Roger Cohen offers a thoughtful piece today about the Israeli blockade. This quote caught my eye
Blockading Gaza is not difficult. But of course the blockade only nourishes the tunnel economy controlled by Hamas. Is this intelligent? Is this a strategy?
Here is the link. Obviously, it is not. Yet reliance on the tactic persists. And now that the tactic has been challenged, Israeli hardliners are likely to cling to it ever more tightly … as if it were indispensable. They will once again attempt to prove that Israeli will is unshakable. Maintaining the blockade will become a part of a larger dogma that unshakable resolve will prevail in the end. And what is the strategy? Or stripped to the essentials, is this just blind trust in unshakable resolve?
By the way, the great and mighty leaders of the great European powers just before the first great war shared a similar attitude. They all believed that it was urgent to demonstrate unshakable resolve in the face of a regional Balkan disturbance. Of course, the need to demonstrate unshakable resolve meant that finding a solution short of war quickly became impossible. Nor was it possible to stop the war even after it morphed into massive and pointless butchery. One wonders if those in their “Proud Towers” would have felt the same way if they could have foreseen the dreadful consequences of their clinging to dogma. Come to think of it, this blind trust in unshakable resolve (backed with advanced technology) describes fairly well the attitude of US political and military leaders in the early phases of the Vietnam War as well. And of course, we should not forget that a more virulent form of the same trust in demonstrating unflinching resolve was at the core of Hitler’s madness.
Looking at this from a negotiator’s point of view, the above are all examples of domination strategies. This is where the urge to demonstrate toughness blinds us to everything else. Using American slang, “We lose it”. We all fall into this behavior pattern (mea culpa) rather easily when we perceive that something at issue is urgent and threatened, regardless of whether the perceptions are accurate (or have any basis at all). Why? That is a good question. I would just say that there appears to be a biological feedback loop at work that involves the amygdala in the brain. Huh? It may have been critical for us to have this capacity in the wild as a survival strategy. Unfortunately, the capacity works less well in civilized discourse. Nor is it a tool for building strategy.

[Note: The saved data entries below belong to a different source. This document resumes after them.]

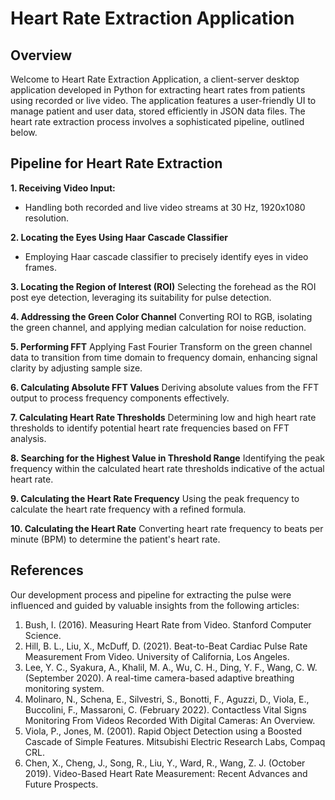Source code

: # Heart Rate Extraction Application

## Overview
Welcome to Heart Rate Extraction Application, a client-server desktop application developed in Python for extracting heart rates from patients using recorded or live video. The application features a user-friendly UI to manage patient and user data, stored efficiently in JSON data files. The heart rate extraction process involves a sophisticated pipeline, outlined below.

## Pipeline for Heart Rate Extraction
**1. Receiving Video Input:**
- Handling both recorded and live video streams at 30 Hz, 1920x1080 resolution.

**2. Locating the Eyes Using Haar Cascade Classifier**
- Employing Haar cascade classifier to precisely identify eyes in video frames.

**3. Locating the Region of Interest (ROI)**
Selecting the forehead as the ROI post eye detection, leveraging its suitability for pulse detection.

**4. Addressing the Green Color Channel**
Converting ROI to RGB, isolating the green channel, and applying median calculation for noise reduction.

**5. Performing FFT**
Applying Fast Fourier Transform on the green channel data to transition from time domain to frequency domain, enhancing signal clarity by adjusting sample size.

**6. Calculating Absolute FFT Values**
Deriving absolute values from the FFT output to process frequency components effectively.

**7. Calculating Heart Rate Thresholds**
Determining low and high heart rate thresholds to identify potential heart rate frequencies based on FFT analysis.

**8. Searching for the Highest Value in Threshold Range**
Identifying the peak frequency within the calculated heart rate thresholds indicative of the actual heart rate.

**9. Calculating the Heart Rate Frequency**
Using the peak frequency to calculate the heart rate frequency with a refined formula.

**10. Calculating the Heart Rate**
Converting heart rate frequency to beats per minute (BPM) to determine the patient's heart rate.
   
## References
Our development process and pipeline for extracting the pulse were influenced and guided by valuable insights from the following articles:

1.	Bush, I. (2016). Measuring Heart Rate from Video. Stanford Computer Science.
2.	Hill, B. L., Liu, X., McDuff, D. (2021). Beat-to-Beat Cardiac Pulse Rate Measurement From Video. University of California, Los Angeles.
3.	Lee, Y. C., Syakura, A., Khalil, M. A., Wu, C. H., Ding, Y. F., Wang, C. W. (September 2020). A real-time camera-based adaptive breathing monitoring system.
4.	Molinaro, N., Schena, E., Silvestri, S., Bonotti, F., Aguzzi, D., Viola, E., Buccolini, F., Massaroni, C. (February 2022). Contactless Vital Signs Monitoring From Videos Recorded With Digital Cameras: An Overview.
5.	Viola, P., Jones, M. (2001). Rapid Object Detection using a Boosted Cascade of Simple Features. Mitsubishi Electric Research Labs, Compaq CRL.
6.	Chen, X., Cheng, J., Song, R., Liu, Y., Ward, R., Wang, Z. J. (October 2019). Video-Based Heart Rate Measurement: Recent Advances and Future Prospects.
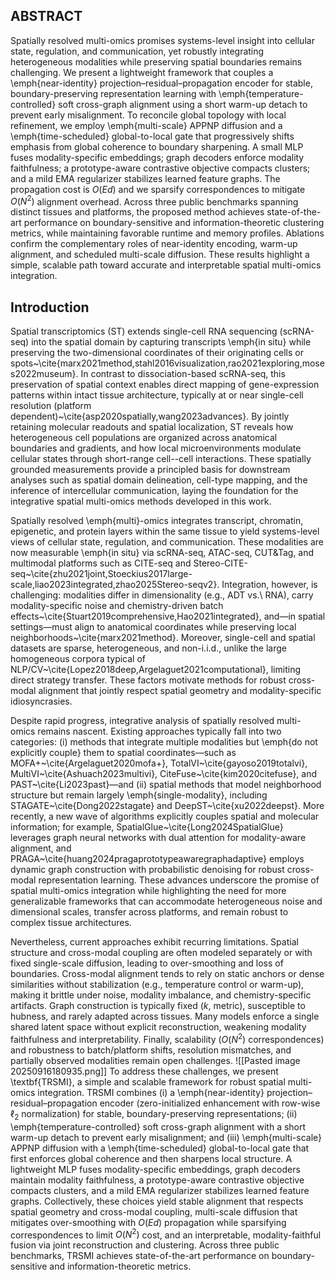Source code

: ## ABSTRACT
Spatially resolved multi-omics promises systems-level insight into cellular state, regulation, and communication, yet robustly integrating heterogeneous modalities while preserving spatial boundaries remains challenging. We present a lightweight framework that couples a \emph{near-identity} projection–residual–propagation encoder for stable, boundary-preserving representation learning with \emph{temperature-controlled} soft cross-graph alignment using a short warm-up detach to prevent early misalignment. To reconcile global topology with local refinement, we employ \emph{multi-scale} APPNP diffusion and a \emph{time-scheduled} global-to-local gate that progressively shifts emphasis from global coherence to boundary sharpening. A small MLP fuses modality-specific embeddings; graph decoders enforce modality faithfulness; a prototype-aware contrastive objective compacts clusters; and a mild EMA regularizer stabilizes learned feature graphs. The propagation cost is $O(E d)$ and we sparsify correspondences to mitigate $O(N^2)$ alignment overhead. Across three public benchmarks spanning distinct tissues and platforms, the proposed method achieves state-of-the-art performance on boundary-sensitive and information-theoretic clustering metrics, while maintaining favorable runtime and memory profiles. Ablations confirm the complementary roles of near-identity encoding, warm-up alignment, and scheduled multi-scale diffusion. These results highlight a simple, scalable path toward accurate and interpretable spatial multi-omics integration.
## Introduction
Spatial transcriptomics (ST) extends single-cell RNA sequencing (scRNA-seq) into the spatial domain by capturing transcripts \emph{in situ} while preserving the two-dimensional coordinates of their originating cells or spots~\cite{marx2021method,stahl2016visualization,rao2021exploring,moses2022museum}. In contrast to dissociation-based scRNA-seq, this preservation of spatial context enables direct mapping of gene-expression patterns within intact tissue architecture, typically at or near single-cell resolution (platform dependent)~\cite{asp2020spatially,wang2023advances}. By jointly retaining molecular readouts and spatial localization, ST reveals how heterogeneous cell populations are organized across anatomical boundaries and gradients, and how local microenvironments modulate cellular states through short-range cell--cell interactions. These spatially grounded measurements provide a principled basis for downstream analyses such as spatial domain delineation, cell-type mapping, and the inference of intercellular communication, laying the foundation for the integrative spatial multi-omics methods developed in this work.

Spatially resolved \emph{multi}-omics integrates transcript, chromatin, epigenetic, and protein layers within the same tissue to yield systems-level views of cellular state, regulation, and communication. These modalities are now measurable \emph{in situ} via scRNA-seq, ATAC-seq, CUT\&Tag, and multimodal platforms such as CITE-seq and Stereo-CITE-seq~\cite{zhu2021joint,Stoeckius2017large-scale,liao2023integrated,zhao2025Stereo-seqv2}. Integration, however, is challenging: modalities differ in dimensionality (e.g., ADT vs.\ RNA), carry modality-specific noise and chemistry-driven batch effects~\cite{Stuart2019comprehensive,Hao2021integrated}, and—in spatial settings—must align to anatomical coordinates while preserving local neighborhoods~\cite{marx2021method}. Moreover, single-cell and spatial datasets are sparse, heterogeneous, and non-i.i.d., unlike the large homogeneous corpora typical of NLP/CV~\cite{Lopez2018deep,Argelaguet2021computational}, limiting direct strategy transfer. These factors motivate methods for robust cross-modal alignment that jointly respect spatial geometry and modality-specific idiosyncrasies.

Despite rapid progress, integrative analysis of spatially resolved multi-omics remains nascent. Existing approaches typically fall into two categories: (i) methods that integrate multiple modalities but \emph{do not explicitly couple} them to spatial coordinates—such as MOFA+~\cite{Argelaguet2020mofa+}, TotalVI~\cite{gayoso2019totalvi}, MultiVI~\cite{Ashuach2023multivi}, CiteFuse~\cite{kim2020citefuse}, and PAST~\cite{Li2023past}—and (ii) spatial methods that model neighborhood structure but remain largely \emph{single-modality}, including STAGATE~\cite{Dong2022stagate} and DeepST~\cite{xu2022deepst}. More recently, a new wave of algorithms explicitly couples spatial and molecular information; for example, SpatialGlue~\cite{Long2024SpatialGlue} leverages graph neural networks with dual attention for modality-aware alignment, and PRAGA~\cite{huang2024pragaprototypeawaregraphadaptive} employs dynamic graph construction with probabilistic denoising for robust cross-modal representation learning. These advances underscore the promise of spatial multi-omics integration while highlighting the need for more generalizable frameworks that can accommodate heterogeneous noise and dimensional scales, transfer across platforms, and remain robust to complex tissue architectures.

Nevertheless, current approaches exhibit recurring limitations. Spatial structure and cross-modal coupling are often modeled separately or with fixed single-scale diffusion, leading to over-smoothing and loss of boundaries. Cross-modal alignment tends to rely on static anchors or dense similarities without stabilization (e.g., temperature control or warm-up), making it brittle under noise, modality imbalance, and chemistry-specific artifacts. Graph construction is typically fixed ($k$, metric), susceptible to hubness, and rarely adapted across tissues. Many models enforce a single shared latent space without explicit reconstruction, weakening modality faithfulness and interpretability. Finally, scalability ($O(N^2)$ correspondences) and robustness to batch/platform shifts, resolution mismatches, and partially observed modalities remain open challenges.
![[Pasted image 20250916180935.png]]
To address these challenges, we present \textbf{TRSMI}, a simple and scalable framework for robust spatial multi-omics integration. TRSMI combines (i) a \emph{near-identity} projection–residual–propagation encoder (zero-initialized enhancement with row-wise $\ell_2$ normalization) for stable, boundary-preserving representations; (ii) \emph{temperature-controlled} soft cross-graph alignment with a short warm-up detach to prevent early misalignment; and (iii) \emph{multi-scale} APPNP diffusion with a \emph{time-scheduled} global-to-local gate that first enforces global coherence and then sharpens local structure. A lightweight MLP fuses modality-specific embeddings, graph decoders maintain modality faithfulness, a prototype-aware contrastive objective compacts clusters, and a mild EMA regularizer stabilizes learned feature graphs. Collectively, these choices yield stable alignment that respects spatial geometry and cross-modal coupling, multi-scale diffusion that mitigates over-smoothing with $O(E d)$ propagation while sparsifying correspondences to limit $O(N^2)$ cost, and an interpretable, modality-faithful fusion via joint reconstruction and clustering. Across three public benchmarks, TRSMI achieves state-of-the-art performance on boundary-sensitive and information-theoretic metrics.

##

Perhaps it is useful therefore, to keep in mind that to fall into domination strategies is human. To free ourselves from dogma is divine … and from a strategic point of view, useful.
FOLLOW - It was Roger Fisher and Bill Ury’s great contribution to negotiation theory that a matter may be urgently important, but parties to the related negotiations may see other values that might hold them back from pursuing domination strategies or one off bargaining.
2d FOLLOW - So, how is it that we are so easily wrong about our perceptions? How about this reason. it is because
… being wrong, (when) we’re blithely unaware of it, “feels (the same as) being right.”